- A Sequel to Luke’s Gospel: “In the first book, Theophilus, I wrote about all that Jesus did and taught from the beginning” (Acts 1:1; see Luke 1:1-4).
- Scholars debate the genre of Luke-Acts: historiography, biography (of subjects like Jesus, Peter and Paul or the Christian movement as an institution?), epic (e.g. Homer, Virgil), or historical novel?
- The Traditional Position: the “we” demonstrates that the “beloved physician” Luke was inseparable from Paul as his fellow-labourer (cf. Colossians 4:14; 2 Timothy 4:10-11) and present on the occasions recounted in Acts (Irenaeus, Adversus Haeresis 3.14.1)
- Explanations for the (in)famous “we” (Acts 16:10-17; 20:5-16; 21:1-18; 27:1-28:16):
- the author was a firsthand participant in the narrated events
- a dramatic narrative device that places the reader into the action (cf. Vernon Robbins, “By Land and By Sea: the We-Passages and Ancient Sea Voyages“)
- a sign of an earlier source or travel diary (cf. Stanley Porter, The Paul of Acts, chapter 2 The ‘We’ Passages in Acts as a Source regarding Paul)

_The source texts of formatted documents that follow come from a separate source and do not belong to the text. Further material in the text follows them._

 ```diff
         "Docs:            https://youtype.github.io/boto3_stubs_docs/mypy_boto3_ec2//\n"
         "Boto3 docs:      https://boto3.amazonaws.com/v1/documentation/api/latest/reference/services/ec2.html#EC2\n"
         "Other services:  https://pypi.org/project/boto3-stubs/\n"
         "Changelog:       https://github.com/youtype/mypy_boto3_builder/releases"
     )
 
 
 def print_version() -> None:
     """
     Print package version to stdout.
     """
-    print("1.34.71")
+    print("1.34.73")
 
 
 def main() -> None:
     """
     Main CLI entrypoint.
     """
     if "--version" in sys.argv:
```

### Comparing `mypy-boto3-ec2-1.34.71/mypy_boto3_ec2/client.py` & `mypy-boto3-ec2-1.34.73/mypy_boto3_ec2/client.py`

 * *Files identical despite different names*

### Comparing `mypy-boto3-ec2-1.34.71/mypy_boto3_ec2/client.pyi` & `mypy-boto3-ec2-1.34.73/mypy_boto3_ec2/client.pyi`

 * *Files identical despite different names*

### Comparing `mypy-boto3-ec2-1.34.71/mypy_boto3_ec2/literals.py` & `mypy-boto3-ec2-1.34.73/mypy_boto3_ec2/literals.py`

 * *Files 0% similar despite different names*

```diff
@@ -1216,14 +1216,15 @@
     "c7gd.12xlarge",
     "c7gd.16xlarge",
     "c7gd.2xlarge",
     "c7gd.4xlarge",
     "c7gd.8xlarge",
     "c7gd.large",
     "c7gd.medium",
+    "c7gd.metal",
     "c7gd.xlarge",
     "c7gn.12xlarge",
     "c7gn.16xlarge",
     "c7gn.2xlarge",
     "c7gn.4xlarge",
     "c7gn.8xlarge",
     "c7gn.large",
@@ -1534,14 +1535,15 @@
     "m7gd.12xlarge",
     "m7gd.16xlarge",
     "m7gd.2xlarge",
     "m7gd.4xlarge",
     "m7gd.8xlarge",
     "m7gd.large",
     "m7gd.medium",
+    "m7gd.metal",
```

- a pseudonymous fiction (cf. Bart Ehrman, Forgery and Counter-Forgery)
- Dates range from the early 60s to 130 CE. Most scholars date it between 75-100 CE, though a minority dates it either on the early (cf. Colin J. Hemer, The Book of Acts in the Setting of Hellenistic History) or late end of the spectrum (cf. Richard Pervo, Dating Acts; Joseph B. Tyson, Marcion and Luke Acts: A Defining Struggle)
- Why does Acts end before narrating the martyrdom of Peter, Paul, and James? Was the book written before their deaths or did the author know of their deaths yet was more concerned with how the gospel was proclaimed from Jerusalem to Rome (Acts 28)?
- Why does the book close before narrating the destruction of the temple in 70 CE? Or does Luke 19:43-44 and 21:20-24 exhibit knowledge of the temple’s destruction?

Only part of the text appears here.